“And when I had heard and seen them, I fell down to worship at the feet of the angel who had been showing them to me. But he said to me, ‘Do not do it! I am a fellow servant with you and with your brothers the prophets and of all who keep the words of this book. Worship God!’” (Rev. 22:8, 9).
This series began with a consideration of the concept that laity “cannot touch the Lord’s anointed.” In this final post of this series we come full circle to look at the dangers of this mindset.
The first and most obvious danger is that it confuses the messenger with the message. God’s message is holy and perfect. His messengers, presumably, strive for holiness and seek to set a good example for others, but no one is going to fully achieve that goal this side of heaven. Even the sinless angels shied away from being equated with the messages they carried to humans, as seen in the text above.
“Again: those who do accept the truth naturally expect that the one who presents it to them is right in his ideas of general principles and of what constitutes Christian character. When associated with him, they incline to do as he does. If his practices are wrong, they almost imperceptibly become partakers of the evil. His defects are reproduced in their religious experience. Often, through their love and reverence for him, some objectionable feature of his character is even copied by them as a virtue. If the one who is thus misrepresenting Christ could know what harm has been wrought by the faults of character which he has excused and cherished, he would be filled with horror” (Review and Herald, April 12, 1892, par. 5).
The best defense against this danger, quite simply, is to not put the messenger “up on a pedestal.”
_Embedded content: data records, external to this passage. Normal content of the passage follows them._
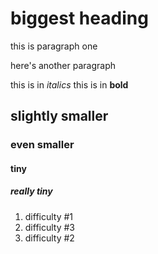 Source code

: # biggest heading
this is paragraph one

here's another paragraph

this is in *italics*
this is in **bold** 
## slightly smaller
### even smaller
#### tiny
##### really tiny

1. difficulty #1
3. difficulty #3
3. difficulty #2
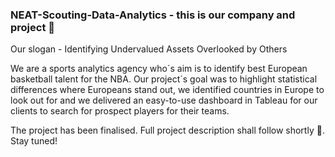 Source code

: ### NEAT-Scouting-Data-Analytics - this is our company and project :basketball:

Our slogan - Identifying Undervalued Assets Overlooked by Others

We are a sports analytics agency who´s aim is to identify best European basketball talent for the NBA. Our project´s goal was to highlight statistical differences where Europeans stand out, we identified countries in Europe to look out for and we delivered an easy-to-use dashboard in Tableau for our clients to search for prospect players for their teams.

The project has been finalised. Full project description shall follow shortly :hammer:. Stay tuned!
The next danger is that this mindset encourages people to let the pastor do their thinking for them. To bring this home to the situation at Takoma Park, a member of the Ministries Board was once asked why she did not speak up to correct the pastor when he misrepresented the results of a meeting of the committee she represented. Her response was, “I’m going to do what the pastor wants.” The committee had decided something very different than what the pastor claimed, but this individual thought that the pastor’s opinion was more important than that of the committee, and accepted it without question.
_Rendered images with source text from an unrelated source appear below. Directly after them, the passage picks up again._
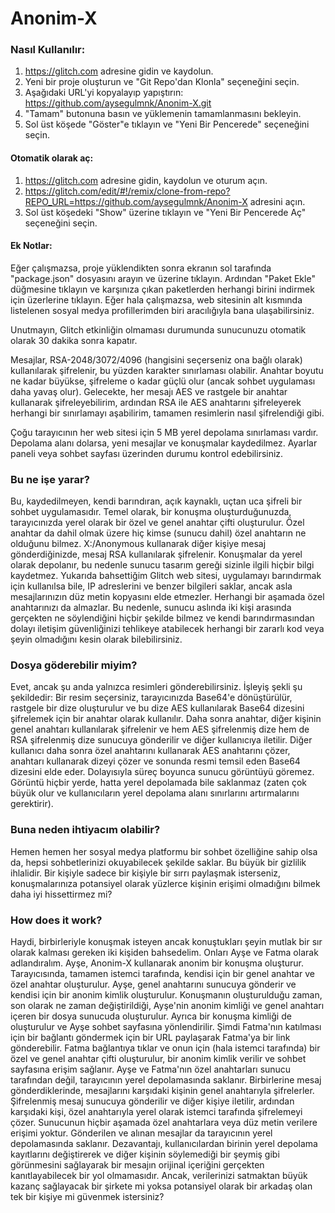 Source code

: # Anonim-X

### Nasıl Kullanılır:

1. https://glitch.com adresine gidin ve kaydolun.
2. Yeni bir proje oluşturun ve "Git Repo'dan Klonla" seçeneğini seçin.
3. Aşağıdaki URL'yi kopyalayıp yapıştırın: https://github.com/aysegulmnk/Anonim-X.git
4. "Tamam" butonuna basın ve yüklemenin tamamlanmasını bekleyin.
5. Sol üst köşede "Göster"e tıklayın ve "Yeni Bir Pencerede" seçeneğini seçin.

#### Otomatik olarak aç:
1. https://glitch.com adresine gidin, kaydolun ve oturum açın.
2. https://glitch.com/edit/#!/remix/clone-from-repo?REPO_URL=https://github.com/aysegulmnk/Anonim-X adresini açın.
3. Sol üst köşedeki "Show" üzerine tıklayın ve "Yeni Bir Pencerede Aç" seçeneğini seçin.



#### Ek Notlar:

Eğer çalışmazsa, proje yüklendikten sonra ekranın sol tarafında "package.json" dosyasını arayın ve üzerine tıklayın. Ardından "Paket Ekle" düğmesine tıklayın ve karşınıza çıkan paketlerden herhangi birini indirmek için üzerlerine tıklayın. Eğer hala çalışmazsa, web sitesinin alt kısmında listelenen sosyal medya profillerimden biri aracılığıyla bana ulaşabilirsiniz.

Unutmayın, Glitch etkinliğin olmaması durumunda sunucunuzu otomatik olarak 30 dakika sonra kapatır.

Mesajlar, RSA-2048/3072/4096 (hangisini seçerseniz ona bağlı olarak) kullanılarak şifrelenir, bu yüzden karakter sınırlaması olabilir. Anahtar boyutu ne kadar büyükse, şifreleme o kadar güçlü olur (ancak sohbet uygulaması daha yavaş olur). Gelecekte, her mesajı AES ve rastgele bir anahtar kullanarak şifreleyebilirim, ardından RSA ile AES anahtarını şifreleyerek herhangi bir sınırlamayı aşabilirim, tamamen resimlerin nasıl şifrelendiği gibi.

Çoğu tarayıcının her web sitesi için 5 MB yerel depolama sınırlaması vardır. Depolama alanı dolarsa, yeni mesajlar ve konuşmalar kaydedilmez. Ayarlar paneli veya sohbet sayfası üzerinden durumu kontrol edebilirsiniz.

### Bu ne işe yarar?

Bu, kaydedilmeyen, kendi barındıran, açık kaynaklı, uçtan uca şifreli bir sohbet uygulamasıdır. Temel olarak, bir konuşma oluşturduğunuzda, tarayıcınızda yerel olarak bir özel ve genel anahtar çifti oluşturulur. Özel anahtar da dahil olmak üzere hiç kimse (sunucu dahil) özel anahtarın ne olduğunu bilmez. X:/Anonymous kullanarak diğer kişiye mesaj gönderdiğinizde, mesaj RSA kullanılarak şifrelenir. Konuşmalar da yerel olarak depolanır, bu nedenle sunucu tasarım gereği sizinle ilgili hiçbir bilgi kaydetmez. Yukarıda bahsettiğim Glitch web sitesi, uygulamayı barındırmak için kullanılsa bile, IP adreslerini ve benzer bilgileri saklar, ancak asla mesajlarınızın düz metin kopyasını elde etmezler. Herhangi bir aşamada özel anahtarınızı da almazlar. Bu nedenle, sunucu aslında iki kişi arasında gerçekten ne söylendiğini hiçbir şekilde bilmez ve kendi barındırmasından dolayı iletişim güvenliğinizi tehlikeye atabilecek herhangi bir zararlı kod veya şeyin olmadığını kesin olarak bilebilirsiniz.

### Dosya göderebilir miyim?

Evet, ancak şu anda yalnızca resimleri gönderebilirsiniz. İşleyiş şekli şu şekildedir: Bir resim seçersiniz, tarayıcınızda Base64'e dönüştürülür, rastgele bir dize oluşturulur ve bu dize AES kullanılarak Base64 dizesini şifrelemek için bir anahtar olarak kullanılır. Daha sonra anahtar, diğer kişinin genel anahtarı kullanılarak şifrelenir ve hem AES şifrelenmiş dize hem de RSA şifrelenmiş dize sunucuya gönderilir ve diğer kullanıcıya iletilir. Diğer kullanıcı daha sonra özel anahtarını kullanarak AES anahtarını çözer, anahtarı kullanarak dizeyi çözer ve sonunda resmi temsil eden Base64 dizesini elde eder. Dolayısıyla süreç boyunca sunucu görüntüyü göremez. Görüntü hiçbir yerde, hatta yerel depolamada bile saklanmaz (zaten çok büyük olur ve kullanıcıların yerel depolama alanı sınırlarını artırmalarını gerektirir).

### Buna neden ihtiyacım olabilir?

Hemen hemen her sosyal medya platformu bir sohbet özelliğine sahip olsa da, hepsi sohbetlerinizi okuyabilecek şekilde saklar. Bu büyük bir gizlilik ihlalidir. Bir kişiyle sadece bir kişiyle bir sırrı paylaşmak isterseniz, konuşmalarınıza potansiyel olarak yüzlerce kişinin erişimi olmadığını bilmek daha iyi hissettirmez mi?

### How does it work?

Haydi, birbirleriyle konuşmak isteyen ancak konuştukları şeyin mutlak bir sır olarak kalması gereken iki kişiden bahsedelim. Onları Ayşe ve Fatma olarak adlandıralım. Ayşe, Anonim-X kullanarak anonim bir konuşma oluşturur. Tarayıcısında, tamamen istemci tarafında, kendisi için bir genel anahtar ve özel anahtar oluşturulur. Ayşe, genel anahtarını sunucuya gönderir ve kendisi için bir anonim kimlik oluşturulur. Konuşmanın oluşturulduğu zaman, son olarak ne zaman değiştirildiği, Ayşe'nin anonim kimliği ve genel anahtarı içeren bir dosya sunucuda oluşturulur. Ayrıca bir konuşma kimliği de oluşturulur ve Ayşe sohbet sayfasına yönlendirilir. Şimdi Fatma'nın katılması için bir bağlantı göndermek için bir URL paylaşarak Fatma'ya bir link gönderebilir. Fatma bağlantıya tıklar ve onun için (hala istemci tarafında) bir özel ve genel anahtar çifti oluşturulur, bir anonim kimlik verilir ve sohbet sayfasına erişim sağlanır. Ayşe ve Fatma'nın özel anahtarları sunucu tarafından değil, tarayıcının yerel depolamasında saklanır. Birbirlerine mesaj gönderdiklerinde, mesajlarını karşıdaki kişinin genel anahtarıyla şifrelerler. Şifrelenmiş mesaj sunucuya gönderilir ve diğer kişiye iletilir, ardından karşıdaki kişi, özel anahtarıyla yerel olarak istemci tarafında şifrelemeyi çözer. Sunucunun hiçbir aşamada özel anahtarlara veya düz metin verilere erişimi yoktur. Gönderilen ve alınan mesajlar da tarayıcının yerel depolamasında saklanır. Dezavantajı, kullanıcılardan birinin yerel depolama kayıtlarını değiştirerek ve diğer kişinin söylemediği bir şeymiş gibi görünmesini sağlayarak bir mesajın orijinal içeriğini gerçekten kanıtlayabilecek bir yol olmamasıdır. Ancak, verilerinizi satmaktan büyük kazanç sağlayacak bir şirkete mi yoksa potansiyel olarak bir arkadaş olan tek bir kişiye mi güvenmek istersiniz?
“Come now, and let us reason together, saith the LORD” (Isaiah 1:18).
“Work out your own salvation with fear and trembling” (Phil. 2:12).
God doesn’t accept a borrowed relationship with Him. He insists that each of His followers seek Him and know Him for themselves. This includes thinking through matters for themselves rather than blindly accepting the opinion of the pastor. It is, fundamentally, a difference in the level of knowing. A child can know that it isn’t good to touch a hot stove because their mother told them so, or they can know because they actually touched the hot stove and experienced that it wasn’t good. In matters like hot stoves it is not only acceptable but preferable to get by with a lesser level of knowing—the mother’s warning. In the matter of knowing God nothing less than a first-hand knowing, experiencing, and understanding is acceptable. This sort of knowing cannot happen unless each individual thinks through these matters for themselves.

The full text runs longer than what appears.